In early 2010, a photographer covered a Guns N’ Roses concert, snapping photos of singer Axl Rose. The images accompanied the paper’s positive review of the show. Shortly after, however, they caught the attention of a heavy metal news magazine, which proceeded to republish the photos under a very different headline: “OMFG Axl Rose is fat.”
This was the beginning of the “Fat Axl,” meme that involves rewriting Guns N’ Roses songs to mock the appearance of 2010-era Rose.
It appears that Rose has finally had enough of it, too. Google received a slew of DMCA copyright notices over the past week requesting the removal of one of those images from the Internet.
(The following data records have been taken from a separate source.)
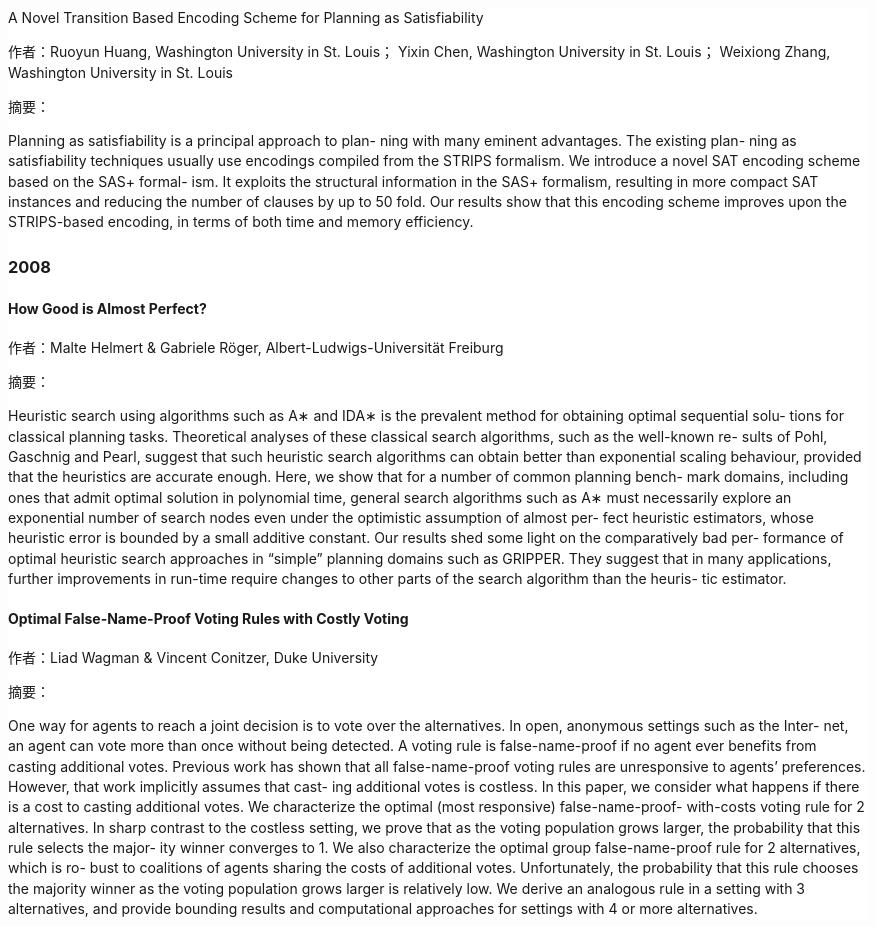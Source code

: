 A Novel Transition Based Encoding Scheme for Planning as Satisfiability

作者：Ruoyun Huang, Washington University in St. Louis；
Yixin Chen, Washington University in St. Louis；
Weixiong Zhang, Washington University in St. Louis

摘要：

Planning as satisfiability is a principal approach to plan- ning with many eminent advantages. The existing plan- ning as satisfiability techniques usually use encodings compiled from the STRIPS formalism. We introduce a novel SAT encoding scheme based on the SAS+ formal- ism. It exploits the structural information in the SAS+ formalism, resulting in more compact SAT instances and reducing the number of clauses by up to 50 fold. Our results show that this encoding scheme improves upon the STRIPS-based encoding, in terms of both time and memory efficiency.


### 2008
#### How Good is Almost Perfect?
作者：Malte Helmert & Gabriele Röger, Albert-Ludwigs-Universität Freiburg

摘要：

Heuristic search using algorithms such as A∗ and IDA∗ is the prevalent method for obtaining optimal sequential solu- tions for classical planning tasks. Theoretical analyses of these classical search algorithms, such as the well-known re- sults of Pohl, Gaschnig and Pearl, suggest that such heuristic search algorithms can obtain better than exponential scaling behaviour, provided that the heuristics are accurate enough. Here, we show that for a number of common planning bench- mark domains, including ones that admit optimal solution in polynomial time, general search algorithms such as A∗ must necessarily explore an exponential number of search nodes even under the optimistic assumption of almost per- fect heuristic estimators, whose heuristic error is bounded by a small additive constant.
Our results shed some light on the comparatively bad per- formance of optimal heuristic search approaches in “simple” planning domains such as GRIPPER. They suggest that in many applications, further improvements in run-time require changes to other parts of the search algorithm than the heuris- tic estimator.

#### Optimal False-Name-Proof Voting Rules with Costly Voting

作者：Liad Wagman & Vincent Conitzer, Duke University

摘要：

One way for agents to reach a joint decision is to vote over the alternatives. In open, anonymous settings such as the Inter- net, an agent can vote more than once without being detected. A voting rule is false-name-proof if no agent ever benefits from casting additional votes. Previous work has shown that all false-name-proof voting rules are unresponsive to agents’ preferences. However, that work implicitly assumes that cast- ing additional votes is costless. In this paper, we consider what happens if there is a cost to casting additional votes. We characterize the optimal (most responsive) false-name-proof- with-costs voting rule for 2 alternatives. In sharp contrast to the costless setting, we prove that as the voting population grows larger, the probability that this rule selects the major- ity winner converges to 1. We also characterize the optimal group false-name-proof rule for 2 alternatives, which is ro- bust to coalitions of agents sharing the costs of additional votes. Unfortunately, the probability that this rule chooses the majority winner as the voting population grows larger is relatively low. We derive an analogous rule in a setting with 3 alternatives, and provide bounding results and computational approaches for settings with 4 or more alternatives.
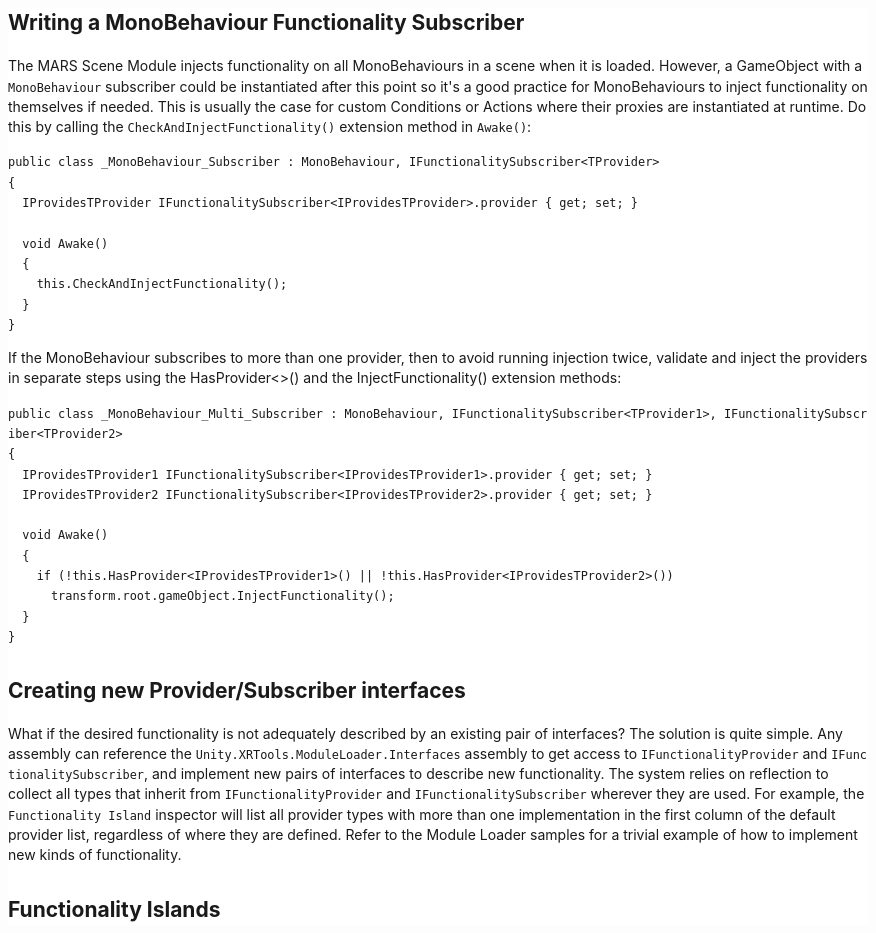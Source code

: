 ## Writing a MonoBehaviour Functionality Subscriber

The MARS Scene Module injects functionality on all MonoBehaviours in a scene when it is loaded. However, a GameObject with a `MonoBehaviour` subscriber could be instantiated after this point so it's a good practice for MonoBehaviours to inject functionality on themselves if needed. This is usually the case for custom Conditions or Actions where their proxies are instantiated at runtime. Do this by calling the `CheckAndInjectFunctionality()` extension method in `Awake()`:

   ```
   public class _MonoBehaviour_Subscriber : MonoBehaviour, IFunctionalitySubscriber<TProvider>
   {
     IProvidesTProvider IFunctionalitySubscriber<IProvidesTProvider>.provider { get; set; }

     void Awake()
     {
       this.CheckAndInjectFunctionality();
     }
   }
   ```
If the MonoBehaviour subscribes to more than one provider, then to avoid running injection twice, validate and inject the providers in separate steps using the HasProvider<>() and the InjectFunctionality() extension methods:

   ```
   public class _MonoBehaviour_Multi_Subscriber : MonoBehaviour, IFunctionalitySubscriber<TProvider1>, IFunctionalitySubscriber<TProvider2>
   {
     IProvidesTProvider1 IFunctionalitySubscriber<IProvidesTProvider1>.provider { get; set; }
     IProvidesTProvider2 IFunctionalitySubscriber<IProvidesTProvider2>.provider { get; set; }

     void Awake()
     {
       if (!this.HasProvider<IProvidesTProvider1>() || !this.HasProvider<IProvidesTProvider2>())
         transform.root.gameObject.InjectFunctionality();
     }
   }
   ```

## Creating new Provider/Subscriber interfaces

What if the desired functionality is not adequately described by an existing pair of interfaces? The solution is quite simple. Any assembly can reference the `Unity.XRTools.ModuleLoader.Interfaces` assembly to get access to `IFunctionalityProvider` and `IFunctionalitySubscriber`, and implement new pairs of interfaces to describe new functionality. The system relies on reflection to collect all types that inherit from `IFunctionalityProvider` and `IFunctionalitySubscriber` wherever they are used. For example, the `Functionality Island` inspector will list all provider types with more than one implementation in the first column of the default provider list, regardless of where they are defined. Refer to the Module Loader samples for a trivial example of how to implement new kinds of functionality.

## Functionality Islands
However, with approximately 4.49 billion webpages on the internet, Axl may have a bit of a challenge ahead of him.
Not only that, but the band is set to go on a summer stadium tour that includes a July 1 stop at Soldier Field. This has only served to amplify the presence of the meme.
The copyright notices, filed on behalf of Rose, target several cropped versions of the original unflattering photo, along with others that have been fashioned into memes. One image is captioned, “take me down to the bakery city/where the pies have cream and the cakes are tasty.”
It’s entirely understandable why Rose would not like the “Fat Axl” meme, which exists entirely to mock his weight, but in his quest for removal of the images lies a small complication.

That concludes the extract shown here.